The web engagement SDK your business team runs.
Hood Tag brings push notifications, in-page modals, a trigger-based tag manager,
analytics and identity to any site through a single async script. Day to day, campaigns are
built in the Ocamba dashboard and delivered as auto-config — from business idea to live
in minutes, versioned, with one-click rollback and no devops in the loop. These demo pages drive
the very same engine through the Hood() API so you can read exactly what runs —
watch the call log on each page.
What you can build with it
Modals & in-page messages
Announcements, newsletter capture, paywalls, NPS surveys — themed, animated, A/B tested, rendered in an isolated shadow root with an automatic iframe fallback.
Open the modal gallery ›Web push notifications
The full lifecycle in three calls: request permission, inspect the subscription, show a notification — plus the service-worker plumbing already done for you.

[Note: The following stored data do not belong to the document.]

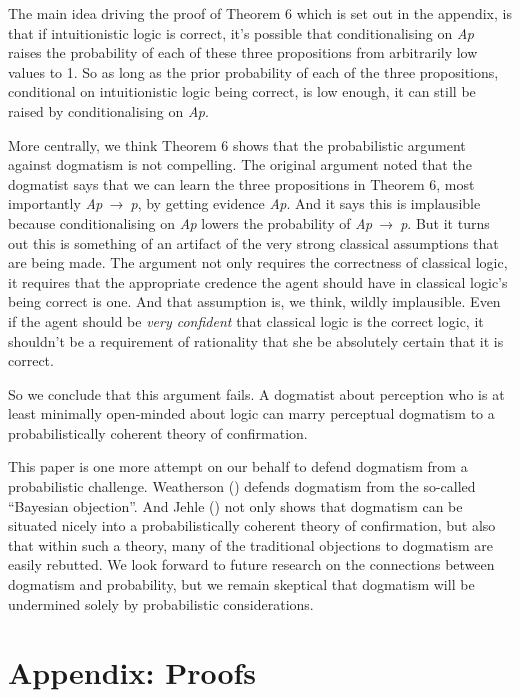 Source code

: \documentclass[
  11pt,
  letterpaper,
  DIV=11,
  numbers=noendperiod,
  twoside]{scrartcl}
\begin{document}
The main idea driving the proof of Theorem 6 which is set out in the
appendix, is that if intuitionistic logic is correct, it's possible that
conditionalising on \emph{Ap} raises the probability of each of these
three propositions from arbitrarily low values to 1. So as long as the
prior probability of each of the three propositions, conditional on
intuitionistic logic being correct, is low enough, it can still be
raised by conditionalising on \emph{Ap}.

More centrally, we think Theorem 6 shows that the probabilistic argument
against dogmatism is not compelling. The original argument noted that
the dogmatist says that we can learn the three propositions in Theorem
6, most importantly \emph{Ap}~→~\emph{p}, by getting evidence \emph{Ap}.
And it says this is implausible because conditionalising on \emph{Ap}
lowers the probability of \emph{Ap}~→~\emph{p}. But it turns out this is
something of an artifact of the very strong classical assumptions that
are being made. The argument not only requires the correctness of
classical logic, it requires that the appropriate credence the agent
should have in classical logic's being correct is one. And that
assumption is, we think, wildly implausible. Even if the agent should be
\emph{very confident} that classical logic is the correct logic, it
shouldn't be a requirement of rationality that she be absolutely certain
that it is correct.

So we conclude that this argument fails. A dogmatist about perception
who is at least minimally open-minded about logic can marry perceptual
dogmatism to a probabilistically coherent theory of confirmation.

This paper is one more attempt on our behalf to defend dogmatism from a
probabilistic challenge. Weatherson
() defends dogmatism from the
so-called ``Bayesian objection''. And Jehle
() not only shows that dogmatism can be
situated nicely into a probabilistically coherent theory of
confirmation, but also that within such a theory, many of the
traditional objections to dogmatism are easily rebutted. We look forward
to future research on the connections between dogmatism and probability,
but we remain skeptical that dogmatism will be undermined solely by
probabilistic considerations.

\section*{Appendix: Proofs}\label{appendix-proofs}
\end{document}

Run the push flow ›Tag manager
Click, scroll, timer, visibility, form-submit and custom-event triggers firing actions on your page — rules your team launches from the dashboard, no site release required.
Open the trigger playground ›Events, identity & consent
Identify users, track custom and e-commerce events, set properties and tags — every call consent-gated with granular GDPR categories.
See the events panel ›The Hood() API surface
Calls queue before the SDK loads and execute in order once it boots — safe to call anywhere, anytime. Canonical names below; deprecated aliases in parentheses.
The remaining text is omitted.